| |
Hamasi...
Türkiye'ye ağır bir fatura ödetme ihtimali de yüksek olan garip ve komik Hamas ziyareti için "planlı beceriksizlik" ya da "beceriksizliğin planlanması" gibi bir başlık da tercih edilebilirdi ama ben "hamasi" kelimesini tercih ettim, çünkü her defasında AK Parti hükümetini dışarda ve içerde çok zor duruma sokan bu tür hesaplanmamış adımların temelinde kendi kendimize kostaklanıp yiğitlenmemiz yatıyor. Türkiye'nin Ortadoğu'da inisiyatif alıp etkinliğini artırmasına kimse karşı çıkamaz. Ancak amaç bu ise, Hamas heyetini kimin davet ettiği neden ortada kaldı? Haklı, inançlı ve gerekli bir adım atıldığına inanılıyorsa, bunun hükümetin arkasında durduğu bir iradeyle yapılması gerekmez miydi? O zaman, işler ters gidince, davetin zorunlu adresi de AK Parti olmaz, işler de garip bir komediye dönmezdi?
Başta Filistin Devlet Başkanı olmak üzere, dünya alemin söylediklerini Hamaslılara bir de biz söyleyerek güç mü kazandık... Güç kazandıysak, daveti neden kimse üstlenmedi, güç kazandıysak başbakan neden görüşme kararından vazgeçti, güç kazandıysak neden BM'nin, AB'nin, ABD'nin de desteğini alamadık, üstelik tam tersi Batı'nın hışmını çektik?
Ayrıca, başka sorular da var.

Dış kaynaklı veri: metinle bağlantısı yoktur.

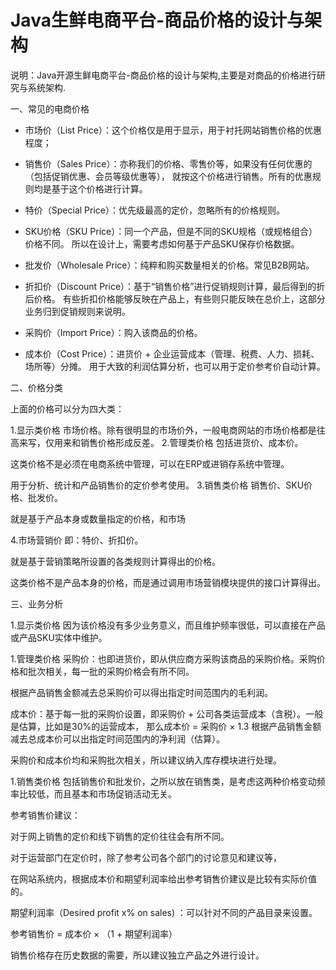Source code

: # Java生鲜电商平台-商品价格的设计与架构

说明：Java开源生鲜电商平台-商品价格的设计与架构,主要是对商品的价格进行研究与系统架构.

一、常见的电商价格

* 市场价（List Price）：这个价格仅是用于显示，用于衬托网站销售价格的优惠程度；
* 销售价（Sales Price）：亦称我们的价格、零售价等，如果没有任何优惠的（包括促销优惠、会员等级优惠等），
就按这个价格进行销售。所有的优惠规则均是基于这个价格进行计算。

* 特价（Special Price）：优先级最高的定价，忽略所有的价格规则。
* SKU价格（SKU Price）：同一个产品，但是不同的SKU规格（或规格组合）价格不同。
所以在设计上，需要考虑如何基于产品SKU保存价格数据。

* 批发价（Wholesale Price）：纯粹和购买数量相关的价格。常见B2B网站。
* 折扣价（Discount Price）：基于“销售价格”进行促销规则计算，最后得到的折后价格。
有些折扣价格能够反映在产品上，有些则只能反映在总价上，这部分业务归到促销规则来说明。

* 采购价（Import Price）：购入该商品的价格。
* 成本价（Cost Price）：进货价 + 企业运营成本（管理、税费、人力、损耗、场所等）分摊。
用于大致的利润估算分析，也可以用于定价参考价自动计算。

二、价格分类

上面的价格可以分为四大类：

1.显示类价格
市场价格。除有很明显的市场价外，一般电商网站的市场价格都是往高来写，仅用来和销售价格形成反差。
2.管理类价格
包括进货价、成本价。

这类价格不是必须在电商系统中管理，可以在ERP或进销存系统中管理。

用于分析、统计和产品销售价的定价参考使用。
3.销售类价格
销售价、SKU价格、批发价。

就是基于产品本身或数量指定的价格，和市场

4.市场营销价
即：特价、折扣价。

就是基于营销策略所设置的各类规则计算得出的价格。

这类价格不是产品本身的价格，而是通过调用市场营销模块提供的接口计算得出。


三、业务分析

1.显示类价格
因为该价格没有多少业务意义，而且维护频率很低，可以直接在产品或产品SKU实体中维护。

1.管理类价格
采购价：也即进货价，即从供应商方采购该商品的采购价格。采购价格和批次相关，每一批的采购价格会有所不同。

根据产品销售金额减去总采购价可以得出指定时间范围内的毛利润。

成本价：基于每一批的采购价设置，即采购价 + 公司各类运营成本（含税）。一般是估算，比如是30%的运营成本，
那么成本价 = 采购价 × 1.3
根据产品销售金额减去总成本价可以出指定时间范围内的净利润（估算）。

采购价和成本价均和采购批次相关，所以建议纳入库存模块进行处理。

1.销售类价格
包括销售价和批发价，之所以放在销售类，是考虑这两种价格变动频率比较低，而且基本和市场促销活动无关。

参考销售价建议：      

对于网上销售的定价和线下销售的定价往往会有所不同。

对于运营部门在定价时，除了参考公司各个部门的讨论意见和建议等，

在网站系统内，根据成本价和期望利润率给出参考销售价建议是比较有实际价值的。      

期望利润率（Desired profit x% on sales) ：可以针对不同的产品目录来设置。      

参考销售价 = 成本价 × （1 + 期望利润率）

销售价格存在历史数据的需要，所以建议独立产品之外进行设计。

Hamas ile görüşme kararı alanlar, neden bunu Suriye ile irtibatlı gerçekleştirdi? Hamas'ın Filistin'de yaşayan ve uluslararası sözcülüğünü yapan başka liderleri de var. Uzun yıllardır Suriye'de yaşayan radikal kanadının liderini buraya davet ederken ve Suriye ile de bir kez daha halvet olurken, acaba neyi düşündük? İran konusunda uluslararası tepkinin yükseldiği bir dönemde, dünya dinamiklerinden bağımsız bir "büyük güç" olduğumuzu mu? "Büyük güç" ama daveti sahiplenemiyor, davetinin zarfını ve mazrufunu iyi hesaplayamadığı için başbakanını daha başlangıçta dara düşürüyor...
Hamas'ın Filistin seçimlerine girmesi, dünya dinamiklerinin epeydir arzuladığı bir tercihti... Silah yerine siyasal kanallardan diyalog her zaman demokratikleşmeyi arzu edenlerin tercihi olmak durumunda... Filistin'de El Fetih'in yıllardır halkın çok ağır sorunlarını çözmek yerine sadece iktidar olmaya endeksli siyaseti iflas ettiğinden Hamas yeni bir umut oldu... Bu süreç başlangıçtaki krizlere rağmen olgunlaşarak devam edebilir... Ama gene de Filistin hem dünyanın, hem de Ortadoğu sorununun en güç konularından biri... Hamas'ın da demokratikleşip eski üslup ve hırçınlığını bırakması için yeryüzüne açılacağı bir kanala tabii ki ihtiyacı var... Bu kanal da tabii ki Türkiye olabilir... Ancak son planlı beceriksizlikle bu imkan kaçırıldı... Çünkü açık diplomasinin gereği olan kuralların hiç biri yerine getirilemedi, ne götürüp ne getireceği düşünülmedi. Üslup komikleşti... Bırakın kazancı, ağır bir fatura ihtimali arttı...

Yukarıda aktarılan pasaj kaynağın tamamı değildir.